The Pennsylvania Republican Party and Burns's campaign planned to file a complaint in response to allegations that Critz was campaigning inside polling places on election day, and that "about 170" voters in Fayette County were given two ballot papers for the special election.

Michael Steele, chair of the Republican National Committee issued a statement saying Burns had "pushed his Democratic opponent to the wire by campaigning against the liberal agenda of national Democrats ... This race should serve notice to Democratic officeholders everywhere that no seat is safe and that voters will not accept business-as-usual." Former Republican U.S. Representative Tom Davis, however, asked "If you can't win a seat that is trending Republican in a year like this, then where is the wave?"

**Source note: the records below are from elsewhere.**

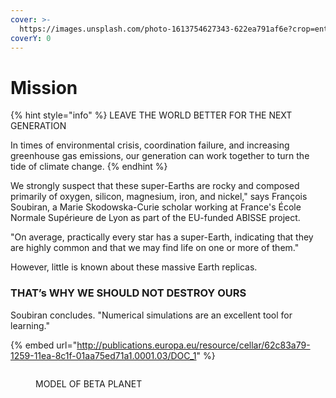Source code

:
 ```yaml
---
cover: >-
  https://images.unsplash.com/photo-1613754627343-622ea791af6e?crop=entropy&cs=tinysrgb&fm=jpg&ixid=MnwxOTcwMjR8MHwxfHNlYXJjaHw4fHxNaXNzaW9ufGVufDB8fHx8MTY3MzA5NDE5MA&ixlib=rb-4.0.3&q=80
coverY: 0
---
```


# Mission

{% hint style="info" %}
LEAVE THE WORLD BETTER FOR THE NEXT GENERATION

In times of environmental crisis, coordination failure, and increasing greenhouse gas emissions, our generation can work together to turn the tide of climate change.
{% endhint %}

We strongly suspect that these super-Earths are rocky and composed primarily of oxygen, silicon, magnesium, iron, and nickel," says François Soubiran, a Marie Skodowska-Curie scholar working at France's École Normale Supérieure de Lyon as part of the EU-funded ABISSE project.

&#x20;"On average, practically every star has a super-Earth, indicating that they are highly common and that we may find life on one or more of them."&#x20;

However, little is known about these massive Earth replicas.

### THAT’s WHY WE SHOULD NOT DESTROY OURS

Soubiran concludes. "Numerical simulations are an excellent tool for learning."

{% embed url="http://publications.europa.eu/resource/cellar/62c83a79-1259-11ea-8c1f-01aa75ed71a1.0001.03/DOC_1" %}

<figure><img src="../../.gitbook/assets/63D82B05-1523-4EBE-B1ED-91DF3D676942.png" alt=""><figcaption><p>MODEL OF BETA PLANET </p></figcaption></figure>





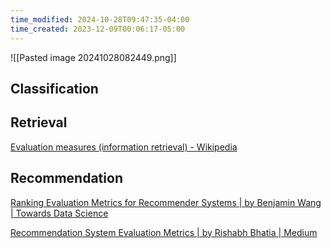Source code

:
 ```yaml
---
time_modified: 2024-10-28T09:47:35-04:00
time_created: 2023-12-09T00:06:17-05:00
---
```

![[Pasted image 20241028082449.png]]

## Classification


## Retrieval

[Evaluation measures (information retrieval) - Wikipedia](https://en.wikipedia.org/wiki/Evaluation_measures_(information_retrieval))

## Recommendation

[Ranking Evaluation Metrics for Recommender Systems | by Benjamin Wang | Towards Data Science](https://towardsdatascience.com/ranking-evaluation-metrics-for-recommender-systems-263d0a66ef54)

[Recommendation System Evaluation Metrics | by Rishabh Bhatia | Medium](https://medium.com/@rishabhbhatia315/recommendation-system-evaluation-metrics-3f6739288870)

Stuart Rothenberg of the non-partisan Rothenberg political report, however, has stated that even though Democrats were able to win a competitive race to hold on to Murtha's former seat, "But the road doesn't necessarily get easier for Democrats. Critz was pro-life, pro-gun, and opposed the health care reform bill that many vulnerable Democratic incumbents supported." Rothenberg still predicts that Republicans will make substantial gains, which suggests that this could be a pyrrhic victory for Democrats comparable to the Republican win in 2006 special House election in California's 50th congressional district in which the ruling party managed to hold onto a district in a special election, but still lost control of Congress months later.

Critz and Burns each received their parties' nomination for the regularly scheduled general election for the seat and faced each other again in November 2010 for a full two-year term, with Critz beating Burns for a second time.

==Notes==
1. Poll conducted on behalf of the Democratic Congressional Campaign Committee.
2. Poll conducted on behalf of Mark Critz's campaign.
3. Poll conducted on behalf of the American Action Network, a conservative organization.
4. Ulm is a Republican strategist and pollster.